Gott denken- die größte Aufgabe des Menschen
Fragmentarisches
Daß Gott zu denken, die größte, die Aufgabe des Denkens sei, dem stimmte die Philosophie von Platon bis Hegel zu und selbst Heideggers Seinsphilosophie nach seiner Kehre ist noch unter diese Aufgaben-stellung subsumierbar. Aber die Theologie im präzisen Sinne des Wortes stößt selbst unter den Theologen kaum noch auf Liebe. Dies Thema gilt mit der zur Phrase verkommenden Aussage, "Gott isr die Liebe" als abgeschlossen.

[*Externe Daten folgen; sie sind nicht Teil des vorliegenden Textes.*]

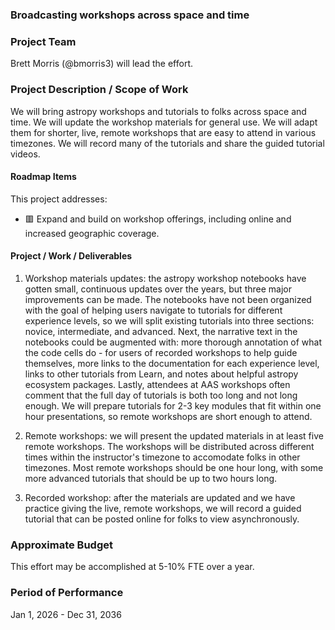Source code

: ### Broadcasting workshops across space and time


### Project Team
Brett Morris (@bmorris3) will lead the effort.


### Project Description / Scope of Work

We will bring astropy workshops and tutorials to folks across space and time. We will 
update the workshop materials for general use. We will adapt them for shorter, 
live, remote workshops that are easy to attend in various timezones. We will record
many of the tutorials and share the guided tutorial videos.

#### Roadmap Items

This project addresses:
- :red_square: Expand and build on workshop offerings, including online and increased geographic coverage.

#### Project / Work / Deliverables

1. Workshop materials updates: the astropy workshop notebooks have gotten small, continuous
   updates over the years, but three major improvements can be made. The notebooks have not been 
   organized with the goal of helping users navigate to tutorials for different experience levels, so 
   we will split existing tutorials into three sections: novice, intermediate, and advanced. Next,
   the narrative text in the notebooks could be augmented with: more thorough annotation of what the code cells
   do - for users of recorded workshops to help guide themselves,  more links to the documentation for each
   experience level, links to other tutorials from Learn, and notes about helpful astropy ecosystem packages.
   Lastly, attendees at AAS workshops often comment that the full day of tutorials is both too long and not
   long enough. We will prepare tutorials for 2-3 key modules that fit within one hour presentations, so 
   remote workshops are short enough to attend.

2. Remote workshops: we will present the updated materials in at least five remote workshops. The workshops
   will be distributed across different times within the instructor's timezone to accomodate folks in other
   timezones. Most remote workshops should be one hour long, with some more advanced tutorials that should be 
   up to two hours long.

3. Recorded workshop: after the materials are updated and we have practice giving the live, remote workshops,
   we will record a guided tutorial that can be posted online for folks to view asynchronously.
 
### Approximate Budget

This effort may be accomplished at 5-10% FTE over a year.

### Period of Performance

Jan 1, 2026 - Dec 31, 2036
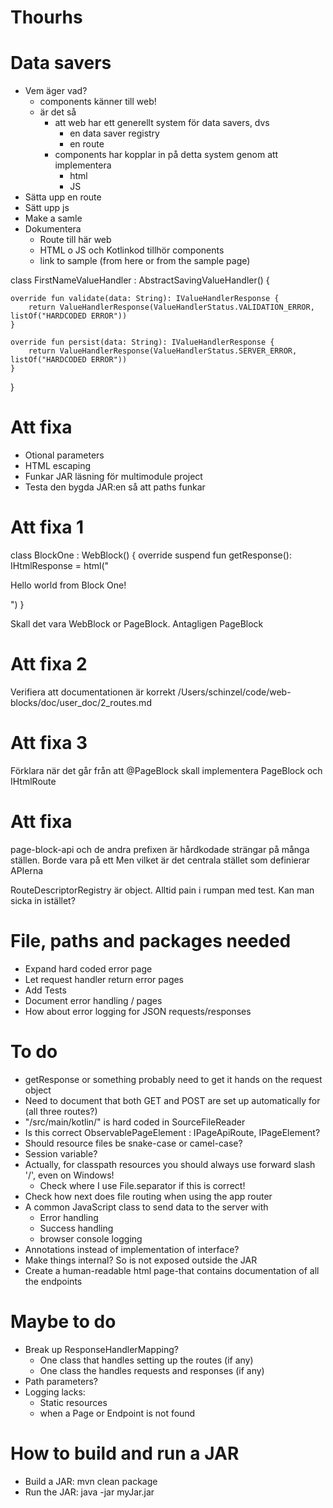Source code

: # Thourhs

# Data savers
- Vem äger vad?
  - components känner till web!
  - är det så
    - att web har ett generellt system för data savers, dvs
      - en data saver registry
      - en route
    - components har kopplar in på detta system genom att implementera
      - html
      - JS
- Sätta upp en route
- Sätt upp js
- Make a samle
- Dokumentera
  - Route till här web
  - HTML o JS och Kotlinkod tillhör components
  - link to sample (from here or from the sample page)



class FirstNameValueHandler : AbstractSavingValueHandler<String>() {

    override fun validate(data: String): IValueHandlerResponse {
        return ValueHandlerResponse(ValueHandlerStatus.VALIDATION_ERROR, listOf("HARDCODED ERROR"))
    }

    override fun persist(data: String): IValueHandlerResponse {
        return ValueHandlerResponse(ValueHandlerStatus.SERVER_ERROR, listOf("HARDCODED ERROR"))
    }
}

# Att fixa
- Otional parameters
- HTML escaping
- Funkar JAR läsning för multimodule project
- Testa den bygda JAR:en så att paths funkar



# Att fixa 1
class BlockOne : WebBlock() {
override suspend fun getResponse(): IHtmlResponse = html("<p>Hello world from Block One!</p>")
}

Skall det vara WebBlock or PageBlock. Antagligen PageBlock

# Att fixa 2
Verifiera att documentationen är korrekt
/Users/schinzel/code/web-blocks/doc/user_doc/2_routes.md


# Att fixa 3
Förklara när det går från att @PageBlock skall implementera PageBlock och IHtmlRoute


# Att fixa
page-block-api  och de andra prefixen är hårdkodade strängar på många ställen.
Borde vara på ett
Men vilket är det centrala stället som definierar APIerna

RouteDescriptorRegistry är object. Alltid pain i rumpan med test. Kan man sicka in istället?

# File, paths and packages needed
- Expand hard coded error page
- Let request handler return error pages
- Add Tests
- Document error handling / pages
- How about error logging for JSON requests/responses


# To do
- getResponse or something probably need to get it hands on the request object
- Need to document that both GET and POST are set up automatically for (all three routes?)
- "/src/main/kotlin/" is hard coded in SourceFileReader
- Is this correct ObservablePageElement : IPageApiRoute, IPageElement?
- Should resource files be snake-case or camel-case?
- Session variable?
- Actually, for classpath resources you should always use forward slash '/', even on Windows!
  - Check where I use File.separator if this is correct!
- Check how next does file routing when using the app router
- A common JavaScript class to send data to the server with
  - Error handling
  - Success handling
  - browser console logging
- Annotations instead of implementation of interface?
- Make things internal? So is not exposed outside the JAR
- Create a human-readable html page-that contains documentation of all the endpoints

# Maybe to do
- Break up ResponseHandlerMapping?
  - One class that handles setting up the routes (if any)
  - One class the handles requests and responses (if any)
- Path parameters?
- Logging lacks:
  - Static resources
  - when a Page or Endpoint is not found


# How to build and run a JAR
- Build a JAR: mvn clean package
- Run the JAR: java -jar myJar.jar


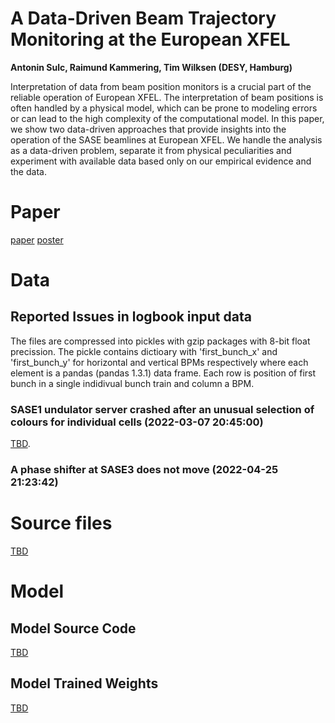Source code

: # A Data-Driven Beam Trajectory Monitoring at the European XFEL
**Antonin Sulc, Raimund Kammering, Tim Wilksen (DESY, Hamburg)**

Interpretation of data from beam position monitors is a crucial part of the reliable operation of European XFEL. The interpretation of beam positions is often handled by a physical model, which can be prone to modeling errors or can lead to the high complexity of the computational model. In this paper, we show two data-driven approaches that provide insights into the operation of the SASE beamlines at European XFEL. We handle the analysis as a data-driven problem, separate it from physical peculiarities and experiment with available data based only on our empirical evidence and the data.

# Paper
[paper](https://ipac2022.vrws.de/papers/mopopt069.pdf) [poster](https://github.com/sulcantonin/BPM_IPAC22/blob/main/MOPOPT069_poster.pdf)

# Data
## Reported Issues in logbook input data
The files are compressed into pickles with gzip packages with 8-bit float precission. The pickle contains dictioary with 'first_bunch_x' and 'first_bunch_y' for horizontal and vertical BPMs respectively where each element is a pandas (pandas 1.3.1) data frame. Each row is position of first bunch in a single indidivual bunch train and column a BPM.

### SASE1 undulator server crashed after an unusual selection of colours for individual cells (2022-03-07 20:45:00)
[TBD](TBD).
### A phase shifter at SASE3 does not move (2022-04-25 21:23:42)
# Source files
[TBD](TBD)

# Model
## Model Source Code 
[TBD](TBD)
## Model Trained Weights
[TBD](TBD)
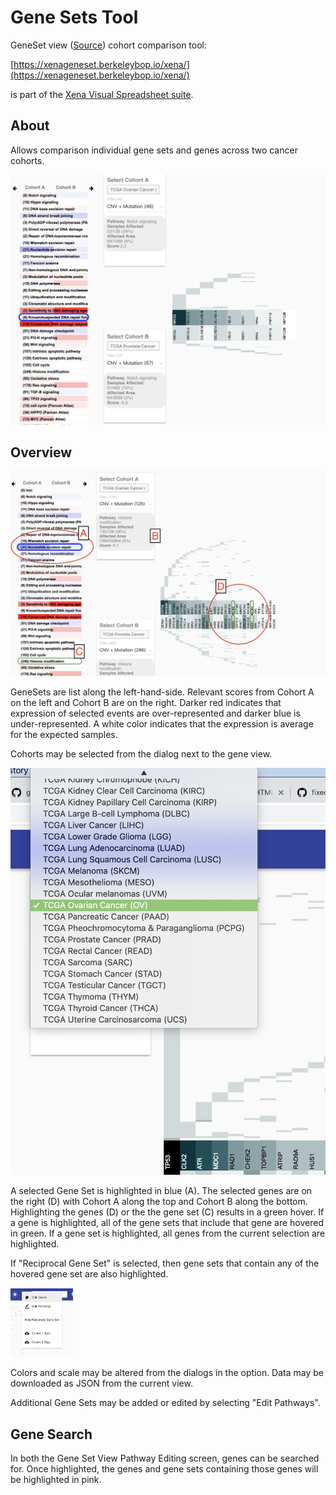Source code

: # Gene Sets Tool

GeneSet view \([Source](https://github.com/ucscXena/XenaGoWidget)\) cohort comparison tool:

[https://xenageneset.berkeleybop.io/xena/](https://xenageneset.berkeleybop.io/xena/)

is part of the [Xena Visual Spreadsheet suite](https://xenabrowser.net/heatmap/).

## About

Allows comparison individual gene sets and genes across two cancer cohorts.

![Xena GeneSet Tool Screen Shot](../.gitbook/assets/screenshot1.png)

## Overview

![Overview](../geneset/images/Overview1.png)

GeneSets are list along the left-hand-side.  Relevant scores from Cohort A on the left and Cohort B are on the right.  Darker red indicates that expression of selected events are over-represented and darker blue is under-represented.  A white color indicates that the expression is average for the expected samples.

Cohorts may be selected from the dialog next to the gene view.   

![Cohort Selection](../geneset/images/CohortSelection.png)

A selected Gene Set is highlighted in blue (A).  The selected genes are on the right (D) with Cohort A along the top and Cohort B along the bottom.  Highlighting the genes (D) or the the gene set (C) results in a green hover.  If a gene is highlighted, all of the gene sets that include that gene are hovered in green.  If a gene set is highlighted, all genes from the current selection are highlighted. 

If "Reciprocal Gene Set" is selected, then gene sets that contain any of the hovered gene set are also highlighted.

<img title="Options" src="../geneset/images/Options1.png" data-canonical-src="../geneset/images/Options1.png" width="100px" style="width:100px;" />

Colors and scale may be altered from the dialogs in the option.  Data may be downloaded as JSON from the current view.

Additional Gene Sets may be added or edited by selecting "Edit Pathways".

## Gene Search

In both the Gene Set View Pathway Editing screen, genes can be searched for.  Once highlighted, the genes and gene sets containing those genes will be highlighted in pink. 

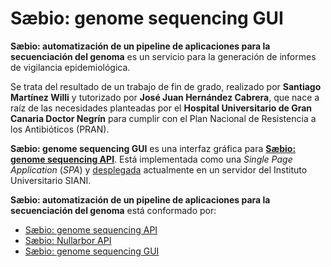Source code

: # Sæbio: genome sequencing GUI

**Sæbio: automatización de un pipeline de aplicaciones para la secuenciación del genoma** es un servicio para la generación de informes de vigilancia epidemiológica.

Se trata del resultado de un trabajo de fin de grado, realizado por **Santiago Martínez Willi** y tutorizado por **José Juan Hernández Cabrera**, que nace a raíz de las necesidades planteadas por el **Hospital Universitario de Gran Canaria Doctor Negrín** para cumplir con el Plan Nacional de Resistencia a los Antibióticos (PRAN).

**Sæbio: genome sequencing GUI** es una interfaz gráfica para **[Sæbio: genome sequencing API](https://github.com/santiagoWilli/saebio-genome-sequencing-api)**. Está implementada como una *Single Page Application* (*SPA*) y [desplegada](https://saebio.ces.siani.es) actualmente en un servidor del Instituto Universitario SIANI.

**Sæbio: automatización de un pipeline de aplicaciones para la secuenciación del genoma** está conformado por:
- [Sæbio: genome sequencing API](https://github.com/santiagoWilli/saebio-genome-sequencing-api)
- [Sæbio: Nullarbor API](https://github.com/santiagoWilli/saebio-nullarbor-api)
- [Sæbio: genome sequencing GUI](https://github.com/santiagoWilli/saebio-gs-gui)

Wenn es eine wahre Gotteserkenntnis geben kann, dann kann dies nur die des Sichselbsterkennens Gottes sein.Mein Leseeindruck:Im Rahmen der Vollkommenheitslehre wird sachgemäß auch augesagt, daß Gott sich selbst als sich zu Erkennender zu denken ist, sonst würde er nicht als Gott gedacht. Ob dann dieser so gedache Gott wirklich ist, ist zumindest fraglich, aber wenn die Frage diskutiert werden soll:"Ist er oder ist er nicht?", muß ein Vorverständnis von dem Gottsein Gottes präsumiert werden können, um diese Frage überhaupt stellen zu können, den sonst früge man nach etwas, von dem nichts Bestimmtes aussagbar wäre und somit auch nicht sein Sein oder Nichtsein.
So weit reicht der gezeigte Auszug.